> Exercise: What lines in the listing below hold the string "environment"? Please copy them out.

> Data records:
________________

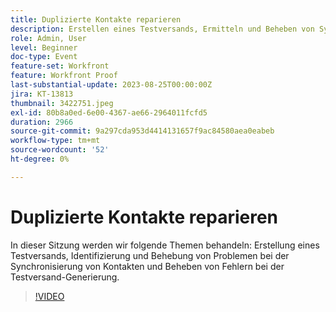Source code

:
 ```yaml
---
title: Duplizierte Kontakte reparieren
description: Erstellen eines Testversands, Ermitteln und Beheben von Synchronisierungsproblemen bei Kontakten und Beheben von Fehlern bei der Testversand-Generierung.
role: Admin, User
level: Beginner
doc-type: Event
feature-set: Workfront
feature: Workfront Proof
last-substantial-update: 2023-08-25T00:00:00Z
jira: KT-13813
thumbnail: 3422751.jpeg
exl-id: 80b8a0ed-6e00-4367-ae66-2964011fcfd5
duration: 2966
source-git-commit: 9a297cda953d4414131657f9ac84580aea0eabeb
workflow-type: tm+mt
source-wordcount: '52'
ht-degree: 0%

---
```


# Duplizierte Kontakte reparieren

In dieser Sitzung werden wir folgende Themen behandeln: Erstellung eines Testversands, Identifizierung und Behebung von Problemen bei der Synchronisierung von Kontakten und Beheben von Fehlern bei der Testversand-Generierung.

>[!VIDEO](https://video.tv.adobe.com/v/3422751/?learn=on)
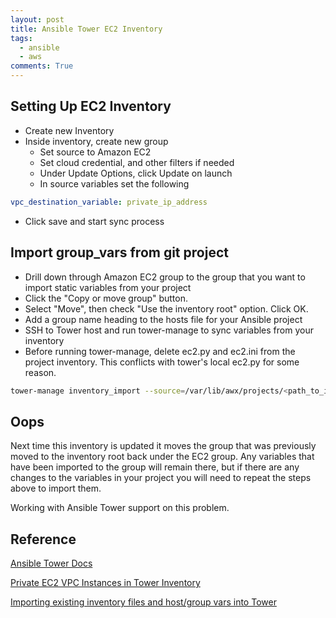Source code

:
 ```yaml
---
layout: post
title: Ansible Tower EC2 Inventory
tags:
  - ansible
  - aws
comments: True
---
```



Setting Up EC2 Inventory
--------------------------

* Create new Inventory
* Inside inventory, create new group
  * Set source to Amazon EC2
  * Set cloud credential, and other filters if needed
  * Under Update Options, click Update on launch
  * In source variables set the following

```yaml
vpc_destination_variable: private_ip_address
```

* Click save and start sync process

Import group_vars from git project
----------------------------------
* Drill down through Amazon EC2 group to the group that you want to import static variables from your project
* Click the "Copy or move group" button.
* Select "Move", then check "Use the inventory root" option.  Click OK.
* Add a group name heading to the hosts file for your Ansible project
* SSH to Tower host and run tower-manage to sync variables from your inventory
* Before running tower-manage, delete ec2.py and ec2.ini from the project inventory. This conflicts with tower's local ec2.py for some reason.

```bash
tower-manage inventory_import --source=/var/lib/awx/projects/<path_to_inventory> --inventory-name="<Tower_Inventory_Name>"
```

Oops
----
Next time this inventory is updated it moves the group that was previously moved to the inventory root back under the EC2 group.  Any variables that have been imported to the group will remain there, but if there are any changes to the variables in your project you will need to repeat the steps above to import them.

Working with Ansible Tower support on this problem.

Reference
---------
[Ansible Tower Docs](http://docs.ansible.com/ansible-tower/)

[Private EC2 VPC Instances in Tower Inventory](https://support.ansible.com/hc/en-us/articles/201958007-Private-EC2-VPC-Instances-in-Tower-Inventory)

[Importing existing inventory files and host/group vars into Tower](https://support.ansible.com/hc/en-us/articles/201958047-Importing-existing-inventory-files-and-host-group-vars-into-Tower)
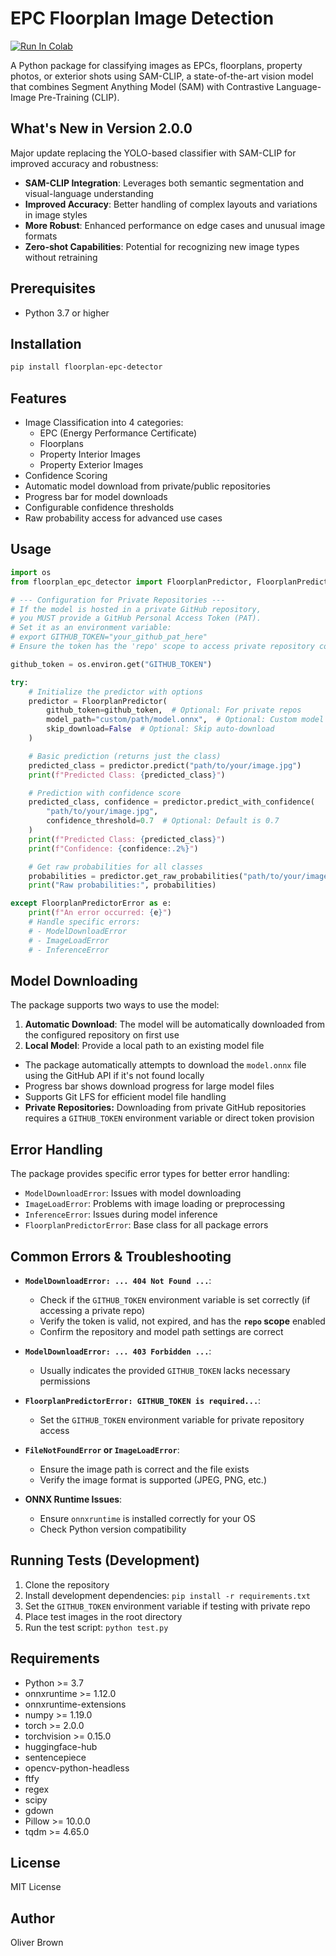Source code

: # EPC Floorplan Image Detection

[![Run In Colab](https://colab.research.google.com/assets/colab-badge.svg)](https://colab.research.google.com/drive/163GdAsuENBTDnlpefZUhDlVqwi70z8En?usp=sharing)

A Python package for classifying images as EPCs, floorplans, property photos, or exterior shots using SAM-CLIP, a state-of-the-art vision model that combines Segment Anything Model (SAM) with Contrastive Language-Image Pre-Training (CLIP).

## What's New in Version 2.0.0

Major update replacing the YOLO-based classifier with SAM-CLIP for improved accuracy and robustness:

- **SAM-CLIP Integration**: Leverages both semantic segmentation and visual-language understanding
- **Improved Accuracy**: Better handling of complex layouts and variations in image styles
- **More Robust**: Enhanced performance on edge cases and unusual image formats
- **Zero-shot Capabilities**: Potential for recognizing new image types without retraining

## Prerequisites

- Python 3.7 or higher

## Installation

```bash
pip install floorplan-epc-detector
```

## Features

- Image Classification into 4 categories:
  - EPC (Energy Performance Certificate)
  - Floorplans
  - Property Interior Images
  - Property Exterior Images
- Confidence Scoring
- Automatic model download from private/public repositories
- Progress bar for model downloads
- Configurable confidence thresholds
- Raw probability access for advanced use cases

## Usage

```python
import os
from floorplan_epc_detector import FloorplanPredictor, FloorplanPredictorError

# --- Configuration for Private Repositories --- 
# If the model is hosted in a private GitHub repository, 
# you MUST provide a GitHub Personal Access Token (PAT).
# Set it as an environment variable:
# export GITHUB_TOKEN="your_github_pat_here"
# Ensure the token has the 'repo' scope to access private repository content.

github_token = os.environ.get("GITHUB_TOKEN")

try:
    # Initialize the predictor with options
    predictor = FloorplanPredictor(
        github_token=github_token,  # Optional: For private repos
        model_path="custom/path/model.onnx",  # Optional: Custom model path
        skip_download=False  # Optional: Skip auto-download
    )

    # Basic prediction (returns just the class)
    predicted_class = predictor.predict("path/to/your/image.jpg")
    print(f"Predicted Class: {predicted_class}")

    # Prediction with confidence score
    predicted_class, confidence = predictor.predict_with_confidence(
        "path/to/your/image.jpg",
        confidence_threshold=0.7  # Optional: Default is 0.7
    )
    print(f"Predicted Class: {predicted_class}")
    print(f"Confidence: {confidence:.2%}")

    # Get raw probabilities for all classes
    probabilities = predictor.get_raw_probabilities("path/to/your/image.jpg")
    print("Raw probabilities:", probabilities)

except FloorplanPredictorError as e:
    print(f"An error occurred: {e}")
    # Handle specific errors:
    # - ModelDownloadError
    # - ImageLoadError
    # - InferenceError
```

## Model Downloading

The package supports two ways to use the model:

1. **Automatic Download**: The model will be automatically downloaded from the configured repository on first use
2. **Local Model**: Provide a local path to an existing model file

- The package automatically attempts to download the `model.onnx` file using the GitHub API if it's not found locally
- Progress bar shows download progress for large model files
- Supports Git LFS for efficient model file handling
- **Private Repositories:** Downloading from private GitHub repositories requires a `GITHUB_TOKEN` environment variable or direct token provision

## Error Handling

The package provides specific error types for better error handling:

- `ModelDownloadError`: Issues with model downloading
- `ImageLoadError`: Problems with image loading or preprocessing
- `InferenceError`: Issues during model inference
- `FloorplanPredictorError`: Base class for all package errors

## Common Errors & Troubleshooting

*   **`ModelDownloadError: ... 404 Not Found ...`**: 
    *   Check if the `GITHUB_TOKEN` environment variable is set correctly (if accessing a private repo)
    *   Verify the token is valid, not expired, and has the **`repo` scope** enabled
    *   Confirm the repository and model path settings are correct

*   **`ModelDownloadError: ... 403 Forbidden ...`**: 
    *   Usually indicates the provided `GITHUB_TOKEN` lacks necessary permissions

*   **`FloorplanPredictorError: GITHUB_TOKEN is required...`**: 
    *   Set the `GITHUB_TOKEN` environment variable for private repository access

*   **`FileNotFoundError` or `ImageLoadError`**: 
    *   Ensure the image path is correct and the file exists
    *   Verify the image format is supported (JPEG, PNG, etc.)

*   **ONNX Runtime Issues**: 
    *   Ensure `onnxruntime` is installed correctly for your OS
    *   Check Python version compatibility

## Running Tests (Development)

1.  Clone the repository
2.  Install development dependencies: `pip install -r requirements.txt`
3.  Set the `GITHUB_TOKEN` environment variable if testing with private repo
4.  Place test images in the root directory
5.  Run the test script: `python test.py`

## Requirements

- Python >= 3.7
- onnxruntime >= 1.12.0
- onnxruntime-extensions
- numpy >= 1.19.0
- torch >= 2.0.0
- torchvision >= 0.15.0
- huggingface-hub
- sentencepiece
- opencv-python-headless
- ftfy
- regex
- scipy
- gdown
- Pillow >= 10.0.0
- tqdm >= 4.65.0

## License

MIT License

## Author

Oliver Brown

________________

> Exercise output:
# Set it as an environment variable:
- **Private Repositories:** Downloading from private GitHub repositories requires a `GITHUB_TOKEN` environment variable or direct token provision
    *   Check if the `GITHUB_TOKEN` environment variable is set correctly (if accessing a private repo)
    *   Set the `GITHUB_TOKEN` environment variable for private repository access
3.  Set the `GITHUB_TOKEN` environment variable if testing with private repo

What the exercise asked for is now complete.